ENTRIES SUPPLIED —
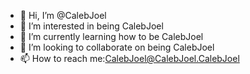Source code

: - 👋 Hi, I’m @CalebJoel
- 👀 I’m interested in being CalebJoel
- 🌱 I’m currently learning how to be CalebJoel
- 💞️ I’m looking to collaborate on being CalebJoel
- 📫 How to reach me:CalebJoel@CalebJoel.CalebJoel

<!---
Caleb-Joel/Caleb-Joel is a ✨ special ✨ repository because its `README.md` (this file) appears on your GitHub profile.
You can click the Preview link to take a look at your changes.
--->
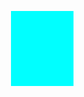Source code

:
<html>
        <head>
            <title>CLASS WORK</title>
            <link rel="icon" type="image/png" href="car.png"/>
            <style> type="class work.css"
			<meta name="viewport"content="width=device-width,initial scale:1.0"/>
                h1{
                    background-color:rgb(0, 0, 0);
                    color: #ffffff;
                    text-align: center;

                }
                p{
                 font-size: 20px;
                 color: blue;
                }
                body{
                    background-color: aqua;
                    margin: 20%;
                    text-align: justify;
                    width: fit-content;
                    height: 20px;
                }
               ol li{
                    color: red;
                    font-size: larger;
                }
                #y{
                    color: red;
                    text-decoration: underline;
                    font-weight: bold;
                    font-style: italic;
                }
                #page{
                    color: blue;
                    background-color: blueviolet;
                }
                .v{
                    color: #ffffff;
                }
                img{
                    width: 20%;
                }

            </style>
        </head>
        <body>
            <img src="car.png" alt="Car image"/>  
        <h1>Introduction to css</h1>
        <p id="z">Css (Cascading style sheet).</p>
        <p id="y">insert color on background and text and add style</p>
        <p id="m">width,font-size and margin on different tag or paragraph</p>
        <h1 id="page">Benefit of css</h1>
        <ol>
            <li class="v">faster page loading</li>
            <li>easy to learn</li>
            <li>easy maintenance of multiple pages</li>
        </ol>
        <p>css have different scope like local,intern and external style which is impoertant for us</p>
        <hr color="red" size="10%">
        
    
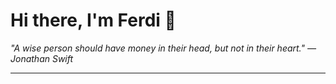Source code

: <h1>Hi there, I'm Ferdi 👋</h1>

<p><em>
  "A wise person should have money in their head, but not in their heart." — Jonathan Swift
</em></p>

---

WHAT YOU SHOULD DO —
Give back the records above word for word, minus any image they hold.

EXERCISE SOLUTION —
Source code

: - 👋 Hi, I’m @CalebJoel
- 👀 I’m interested in being CalebJoel
- 🌱 I’m currently learning how to be CalebJoel
- 💞️ I’m looking to collaborate on being CalebJoel
- 📫 How to reach me:CalebJoel@CalebJoel.CalebJoel

<!---
Caleb-Joel/Caleb-Joel is a ✨ special ✨ repository because its `README.md` (this file) appears on your GitHub profile.
You can click the Preview link to take a look at your changes.
--->
Source code

:
<html>
        <head>
            <title>CLASS WORK</title>
            <link rel="icon" type="image/png" href="car.png"/>
            <style> type="class work.css"
			<meta name="viewport"content="width=device-width,initial scale:1.0"/>
                h1{
                    background-color:rgb(0, 0, 0);
                    color: #ffffff;
                    text-align: center;

                }
                p{
                 font-size: 20px;
                 color: blue;
                }
                body{
                    background-color: aqua;
                    margin: 20%;
                    text-align: justify;
                    width: fit-content;
                    height: 20px;
                }
               ol li{
                    color: red;
                    font-size: larger;
                }
                #y{
                    color: red;
                    text-decoration: underline;
                    font-weight: bold;
                    font-style: italic;
                }
                #page{
                    color: blue;
                    background-color: blueviolet;
                }
                .v{
                    color: #ffffff;
                }
                img{
                    width: 20%;
                }

            </style>
        </head>
        <body>
            <img src="car.png" alt="Car image"/>  
        <h1>Introduction to css</h1>
        <p id="z">Css (Cascading style sheet).</p>
        <p id="y">insert color on background and text and add style</p>
        <p id="m">width,font-size and margin on different tag or paragraph</p>
        <h1 id="page">Benefit of css</h1>
        <ol>
            <li class="v">faster page loading</li>
            <li>easy to learn</li>
            <li>easy maintenance of multiple pages</li>
        </ol>
        <p>css have different scope like local,intern and external style which is impoertant for us</p>
        <hr color="red" size="10%">
        
    
Source code

: <h1>Hi there, I'm Ferdi 👋</h1>

<p><em>
  "A wise person should have money in their head, but not in their heart." — Jonathan Swift
</em></p>

---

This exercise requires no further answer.